Wpięte między "podstawki" ATC SCM 7 a Hegla H120, kable Chorda dały dźwięk czysty i detaliczny, ewidentnie udźwięczniły górę pasma, nie wykazując przy tym szczególnych tendencji do eksponowania wyostrzeń czy natarczywości w wyższych zakresach częstotliwości. Uwagę przyciągała całkiem spora ilość akustycznych detali, jednak bez skutków ubocznych w postaci czy to rozjaśnienia, czy przerysowania.
Czystość to nie tylko domena wysokich tonów, ale także pozostałych zakresów – średnicy i basu. Podczas odsłuchu "ofensywnie" zrealizowanych nagrań, jak "Live à FiP" Hadouk Trio, dźwięk był zasadniczo akceptowalny w całym paśmie, choć momentami balansował na granicy szklistości i natarczywości. Przekaz jednoznacznie pozytywnie zaskakiwał obfitością niskich składowych, ich zróżnicowaniem oraz przykładną kontrolą.
Stosunkowo jasne barwy i wyjątkowa szczegółowość, jakie cechują kable EpicX, znalazły odzwierciedlenie w dynamice brzmienia.
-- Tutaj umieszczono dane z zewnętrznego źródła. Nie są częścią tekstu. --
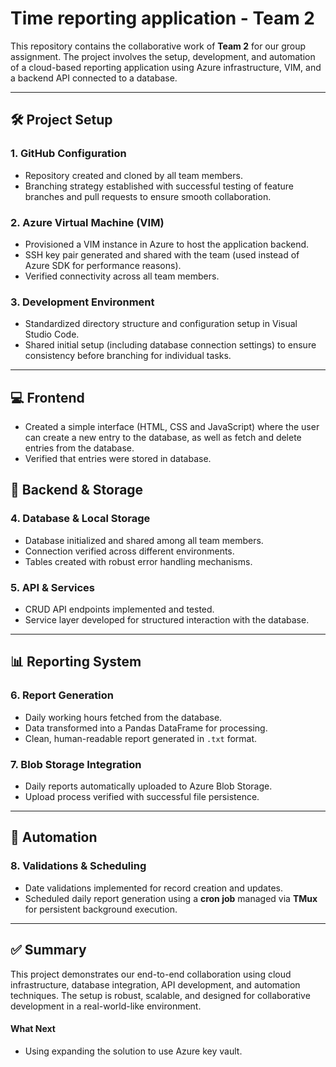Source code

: # Time reporting application - Team 2 
This repository contains the collaborative work of **Team 2** for our group assignment. The project involves the setup, development, and automation of a cloud-based reporting application using Azure infrastructure, VIM, and a backend API connected to a database. 

---

## 🛠 Project Setup

### 1. GitHub Configuration
- Repository created and cloned by all team members.
- Branching strategy established with successful testing of feature branches and pull requests to ensure smooth collaboration.

### 2. Azure Virtual Machine (VIM)
- Provisioned a VIM instance in Azure to host the application backend.
- SSH key pair generated and shared with the team (used instead of Azure SDK for performance reasons).
- Verified connectivity across all team members.

### 3. Development Environment
- Standardized directory structure and configuration setup in Visual Studio Code.
- Shared initial setup (including database connection settings) to ensure consistency before branching for individual tasks.

---
## 💻 Frontend 
- Created a simple interface (HTML, CSS and JavaScript) where the user can create a new entry to the database, as well as fetch and delete entries from the database. 
- Verified that entries were stored in database. 

## 💾 Backend & Storage

### 4. Database & Local Storage
- Database initialized and shared among all team members.
- Connection verified across different environments.
- Tables created with robust error handling mechanisms.

### 5. API & Services
- CRUD API endpoints implemented and tested.
- Service layer developed for structured interaction with the database.

---

## 📊 Reporting System

### 6. Report Generation
- Daily working hours fetched from the database.
- Data transformed into a Pandas DataFrame for processing.
- Clean, human-readable report generated in `.txt` format.

### 7. Blob Storage Integration
- Daily reports automatically uploaded to Azure Blob Storage.
- Upload process verified with successful file persistence.

---

## 📅 Automation

### 8. Validations & Scheduling
- Date validations implemented for record creation and updates.
- Scheduled daily report generation using a **cron job** managed via **TMux** for persistent background execution.

---

## ✅ Summary

This project demonstrates our end-to-end collaboration using cloud infrastructure, database integration, API development, and automation techniques. The setup is robust, scalable, and designed for collaborative development in a real-world-like environment.

#### What  Next
- Using expanding the solution to use Azure key vault.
Walory rytmiczne, szybkość narastania transjentów (atak werbla) mogłyby posłużyć za wzorzec – charakter ten objawiał się niezależnie od repertuaru, także w starszych, bardziej "płaskich" nagraniach.
Podsumowanie
EpicX to kable o wyraźnym charakterze. Sprawdzą się zarówno w systemach "ospałych", którym przydałoby się lekkie podkreślenie góry i "podkręcenie" dynamiki, jak i tych neutralnych tonalnie. Z jasno brzmiącą elektroniką trzeba zachować ostrożność, bo przekaz może popaść w lekką natarczywość.